→ **INFORMATION GIVEN**:
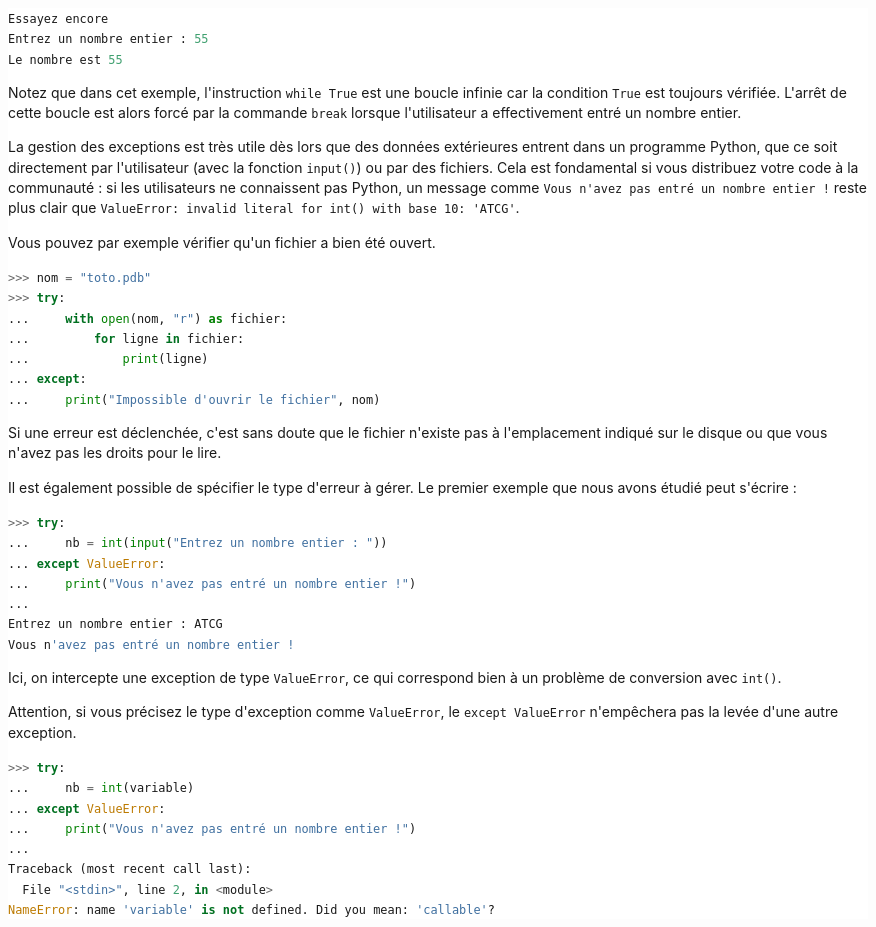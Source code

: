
 ```python
Essayez encore
Entrez un nombre entier : 55
Le nombre est 55
```

Notez que dans cet exemple, l'instruction `while True` est une boucle infinie car la condition `True` est toujours vérifiée. L'arrêt de cette boucle est alors forcé par la commande `break` lorsque l'utilisateur a effectivement entré un nombre entier.

La gestion des exceptions est très utile dès lors que des données extérieures entrent dans un programme Python, que ce soit directement par l'utilisateur (avec la fonction `input()`) ou par des fichiers. Cela est fondamental si vous distribuez votre code à la communauté : si les utilisateurs ne connaissent pas Python, un message comme `Vous n'avez pas entré un nombre entier !` reste plus clair que `ValueError: invalid literal for int() with base 10: 'ATCG'`.

Vous pouvez par exemple vérifier qu'un fichier a bien été ouvert.

```python
>>> nom = "toto.pdb"
>>> try:
...     with open(nom, "r") as fichier:
...         for ligne in fichier:
...             print(ligne)
... except:
...     print("Impossible d'ouvrir le fichier", nom)
```

Si une erreur est déclenchée, c'est sans doute que le fichier n'existe pas à l'emplacement indiqué sur le disque ou que vous n'avez pas les droits pour le lire.

Il est également possible de spécifier le type d'erreur à gérer. Le premier exemple que nous avons étudié peut s'écrire :

```python
>>> try:
...     nb = int(input("Entrez un nombre entier : "))
... except ValueError:
...     print("Vous n'avez pas entré un nombre entier !")
...
Entrez un nombre entier : ATCG
Vous n'avez pas entré un nombre entier !
```

Ici, on intercepte une exception de type `ValueError`, ce qui correspond bien à un problème de conversion avec `int()`. 

Attention, si vous précisez le type d'exception comme `ValueError`, le `except ValueError` n'empêchera pas la levée d'une autre exception.

```python
>>> try:
...     nb = int(variable)
... except ValueError:
...     print("Vous n'avez pas entré un nombre entier !")
...
Traceback (most recent call last):
  File "<stdin>", line 2, in <module>
NameError: name 'variable' is not defined. Did you mean: 'callable'?
```
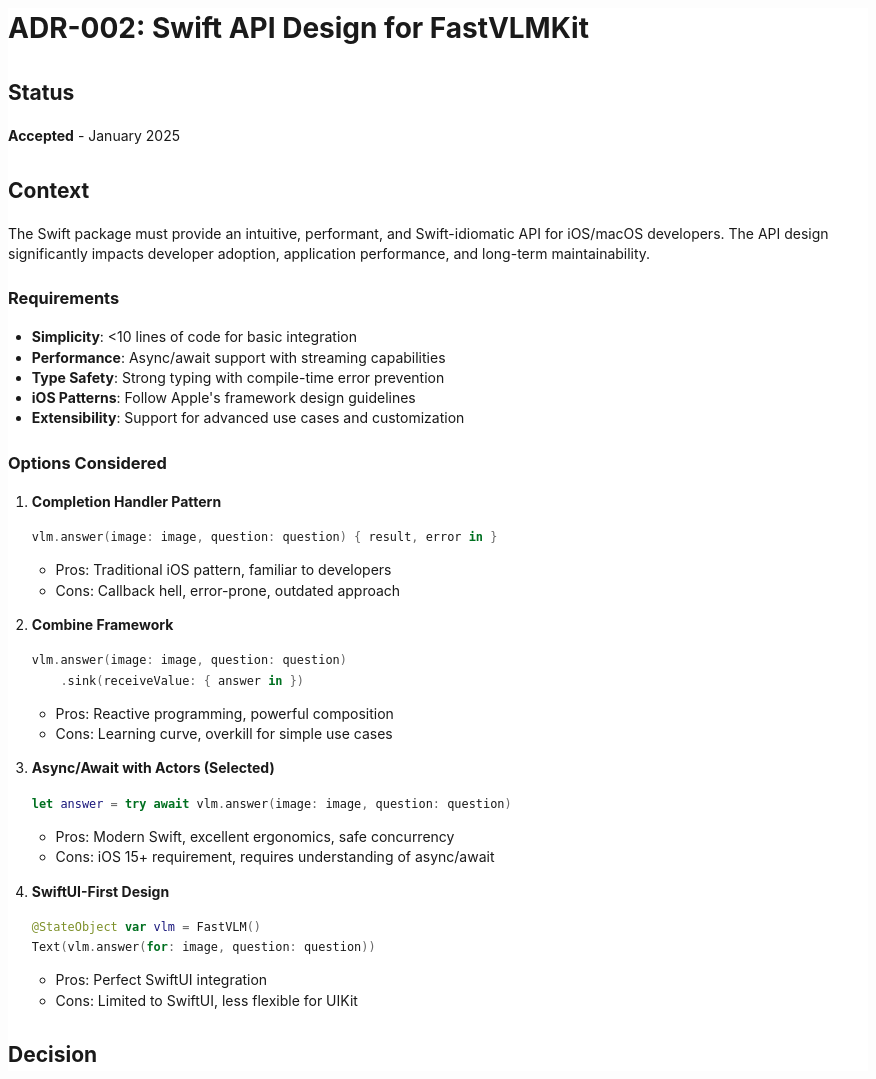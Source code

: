 # ADR-002: Swift API Design for FastVLMKit

## Status
**Accepted** - January 2025

## Context

The Swift package must provide an intuitive, performant, and Swift-idiomatic API for iOS/macOS developers. The API design significantly impacts developer adoption, application performance, and long-term maintainability.

### Requirements
- **Simplicity**: <10 lines of code for basic integration
- **Performance**: Async/await support with streaming capabilities
- **Type Safety**: Strong typing with compile-time error prevention
- **iOS Patterns**: Follow Apple's framework design guidelines
- **Extensibility**: Support for advanced use cases and customization

### Options Considered

1. **Completion Handler Pattern**
   ```swift
   vlm.answer(image: image, question: question) { result, error in }
   ```
   - Pros: Traditional iOS pattern, familiar to developers
   - Cons: Callback hell, error-prone, outdated approach

2. **Combine Framework**
   ```swift
   vlm.answer(image: image, question: question)
       .sink(receiveValue: { answer in })
   ```
   - Pros: Reactive programming, powerful composition
   - Cons: Learning curve, overkill for simple use cases

3. **Async/Await with Actors (Selected)**
   ```swift
   let answer = try await vlm.answer(image: image, question: question)
   ```
   - Pros: Modern Swift, excellent ergonomics, safe concurrency
   - Cons: iOS 15+ requirement, requires understanding of async/await

4. **SwiftUI-First Design**
   ```swift
   @StateObject var vlm = FastVLM()
   Text(vlm.answer(for: image, question: question))
   ```
   - Pros: Perfect SwiftUI integration
   - Cons: Limited to SwiftUI, less flexible for UIKit

## Decision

→ **TASK PROMPT**: Reproduce the material word for word, but without its images.

→ **RESPONSE TO THIS EXERCISE**:
Source code

:
 ```python
Essayez encore
Entrez un nombre entier : 55
Le nombre est 55
```

Notez que dans cet exemple, l'instruction `while True` est une boucle infinie car la condition `True` est toujours vérifiée. L'arrêt de cette boucle est alors forcé par la commande `break` lorsque l'utilisateur a effectivement entré un nombre entier.

La gestion des exceptions est très utile dès lors que des données extérieures entrent dans un programme Python, que ce soit directement par l'utilisateur (avec la fonction `input()`) ou par des fichiers. Cela est fondamental si vous distribuez votre code à la communauté : si les utilisateurs ne connaissent pas Python, un message comme `Vous n'avez pas entré un nombre entier !` reste plus clair que `ValueError: invalid literal for int() with base 10: 'ATCG'`.

Vous pouvez par exemple vérifier qu'un fichier a bien été ouvert.

```python
>>> nom = "toto.pdb"
>>> try:
...     with open(nom, "r") as fichier:
...         for ligne in fichier:
...             print(ligne)
... except:
...     print("Impossible d'ouvrir le fichier", nom)
```

Si une erreur est déclenchée, c'est sans doute que le fichier n'existe pas à l'emplacement indiqué sur le disque ou que vous n'avez pas les droits pour le lire.

Il est également possible de spécifier le type d'erreur à gérer. Le premier exemple que nous avons étudié peut s'écrire :

```python
>>> try:
...     nb = int(input("Entrez un nombre entier : "))
... except ValueError:
...     print("Vous n'avez pas entré un nombre entier !")
...
Entrez un nombre entier : ATCG
Vous n'avez pas entré un nombre entier !
```

Ici, on intercepte une exception de type `ValueError`, ce qui correspond bien à un problème de conversion avec `int()`. 

Attention, si vous précisez le type d'exception comme `ValueError`, le `except ValueError` n'empêchera pas la levée d'une autre exception.

```python
>>> try:
...     nb = int(variable)
... except ValueError:
...     print("Vous n'avez pas entré un nombre entier !")
...
Traceback (most recent call last):
  File "<stdin>", line 2, in <module>
NameError: name 'variable' is not defined. Did you mean: 'callable'?
```
Source code

: # ADR-002: Swift API Design for FastVLMKit

## Status
**Accepted** - January 2025

## Context

The Swift package must provide an intuitive, performant, and Swift-idiomatic API for iOS/macOS developers. The API design significantly impacts developer adoption, application performance, and long-term maintainability.

### Requirements
- **Simplicity**: <10 lines of code for basic integration
- **Performance**: Async/await support with streaming capabilities
- **Type Safety**: Strong typing with compile-time error prevention
- **iOS Patterns**: Follow Apple's framework design guidelines
- **Extensibility**: Support for advanced use cases and customization

### Options Considered

1. **Completion Handler Pattern**
   ```swift
   vlm.answer(image: image, question: question) { result, error in }
   ```
   - Pros: Traditional iOS pattern, familiar to developers
   - Cons: Callback hell, error-prone, outdated approach

2. **Combine Framework**
   ```swift
   vlm.answer(image: image, question: question)
       .sink(receiveValue: { answer in })
   ```
   - Pros: Reactive programming, powerful composition
   - Cons: Learning curve, overkill for simple use cases

3. **Async/Await with Actors (Selected)**
   ```swift
   let answer = try await vlm.answer(image: image, question: question)
   ```
   - Pros: Modern Swift, excellent ergonomics, safe concurrency
   - Cons: iOS 15+ requirement, requires understanding of async/await

4. **SwiftUI-First Design**
   ```swift
   @StateObject var vlm = FastVLM()
   Text(vlm.answer(for: image, question: question))
   ```
   - Pros: Perfect SwiftUI integration
   - Cons: Limited to SwiftUI, less flexible for UIKit

## Decision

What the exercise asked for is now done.